## EXERCISE REQUIREMENTS:
If a line of the material holds the string "currently", please copy it.

*** EXERCISE INPUTS Section Begins ***

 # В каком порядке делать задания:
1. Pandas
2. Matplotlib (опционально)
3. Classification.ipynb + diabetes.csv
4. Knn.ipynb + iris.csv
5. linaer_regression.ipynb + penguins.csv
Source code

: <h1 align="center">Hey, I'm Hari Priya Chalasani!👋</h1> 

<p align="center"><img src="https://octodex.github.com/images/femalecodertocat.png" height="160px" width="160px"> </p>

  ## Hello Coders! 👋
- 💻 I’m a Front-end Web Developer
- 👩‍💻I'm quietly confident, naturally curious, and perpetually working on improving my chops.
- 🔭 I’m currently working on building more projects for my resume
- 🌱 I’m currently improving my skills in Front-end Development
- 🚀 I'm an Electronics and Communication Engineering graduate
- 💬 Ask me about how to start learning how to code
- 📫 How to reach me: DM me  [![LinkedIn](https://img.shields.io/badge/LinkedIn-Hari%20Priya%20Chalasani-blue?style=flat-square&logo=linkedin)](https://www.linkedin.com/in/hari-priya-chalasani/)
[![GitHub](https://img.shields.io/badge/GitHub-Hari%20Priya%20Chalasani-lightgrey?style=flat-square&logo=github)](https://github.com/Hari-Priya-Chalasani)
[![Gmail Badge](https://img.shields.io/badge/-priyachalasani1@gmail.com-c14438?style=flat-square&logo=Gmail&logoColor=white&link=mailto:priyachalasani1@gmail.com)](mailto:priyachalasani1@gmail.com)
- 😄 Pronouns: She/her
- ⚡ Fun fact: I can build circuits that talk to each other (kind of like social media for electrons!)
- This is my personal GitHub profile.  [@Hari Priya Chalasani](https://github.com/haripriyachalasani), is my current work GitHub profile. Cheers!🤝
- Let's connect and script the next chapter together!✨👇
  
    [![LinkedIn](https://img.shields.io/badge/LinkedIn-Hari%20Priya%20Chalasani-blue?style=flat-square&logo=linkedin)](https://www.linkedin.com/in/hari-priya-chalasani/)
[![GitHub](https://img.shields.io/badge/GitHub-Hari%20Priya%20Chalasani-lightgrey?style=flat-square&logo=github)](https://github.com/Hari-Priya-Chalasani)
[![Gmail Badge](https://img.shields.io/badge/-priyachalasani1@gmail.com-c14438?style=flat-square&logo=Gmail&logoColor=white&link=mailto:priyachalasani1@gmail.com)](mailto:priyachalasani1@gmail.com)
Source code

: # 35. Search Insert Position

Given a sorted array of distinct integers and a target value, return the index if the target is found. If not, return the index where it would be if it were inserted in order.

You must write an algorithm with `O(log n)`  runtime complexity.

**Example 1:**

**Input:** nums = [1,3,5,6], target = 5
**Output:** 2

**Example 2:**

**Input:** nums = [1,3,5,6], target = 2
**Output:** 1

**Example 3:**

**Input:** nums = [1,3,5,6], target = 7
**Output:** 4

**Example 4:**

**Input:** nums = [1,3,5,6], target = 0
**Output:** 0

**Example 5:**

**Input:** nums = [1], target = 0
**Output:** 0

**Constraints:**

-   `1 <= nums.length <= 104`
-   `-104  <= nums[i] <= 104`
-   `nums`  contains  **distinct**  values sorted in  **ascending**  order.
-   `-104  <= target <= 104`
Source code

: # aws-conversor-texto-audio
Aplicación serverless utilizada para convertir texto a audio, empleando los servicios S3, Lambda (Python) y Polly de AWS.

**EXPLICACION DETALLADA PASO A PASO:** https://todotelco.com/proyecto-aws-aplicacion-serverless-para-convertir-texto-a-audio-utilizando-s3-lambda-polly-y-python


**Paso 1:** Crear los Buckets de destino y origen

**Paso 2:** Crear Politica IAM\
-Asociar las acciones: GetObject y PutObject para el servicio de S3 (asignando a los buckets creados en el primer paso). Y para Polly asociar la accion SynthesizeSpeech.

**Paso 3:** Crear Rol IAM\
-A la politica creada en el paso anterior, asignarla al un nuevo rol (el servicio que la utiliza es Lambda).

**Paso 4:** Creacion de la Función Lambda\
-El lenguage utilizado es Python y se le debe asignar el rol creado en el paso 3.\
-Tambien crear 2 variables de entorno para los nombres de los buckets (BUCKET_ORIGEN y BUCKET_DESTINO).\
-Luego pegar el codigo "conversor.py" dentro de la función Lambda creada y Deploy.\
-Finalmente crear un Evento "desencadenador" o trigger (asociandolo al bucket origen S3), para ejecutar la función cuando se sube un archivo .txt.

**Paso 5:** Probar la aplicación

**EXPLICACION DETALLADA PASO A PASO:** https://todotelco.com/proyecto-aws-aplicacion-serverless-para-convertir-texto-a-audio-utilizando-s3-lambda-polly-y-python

*** EXERCISE INPUTS Section Ends ***

## OUTPUT:
- 🔭 I’m currently working on building more projects for my resume
- 🌱 I’m currently improving my skills in Front-end Development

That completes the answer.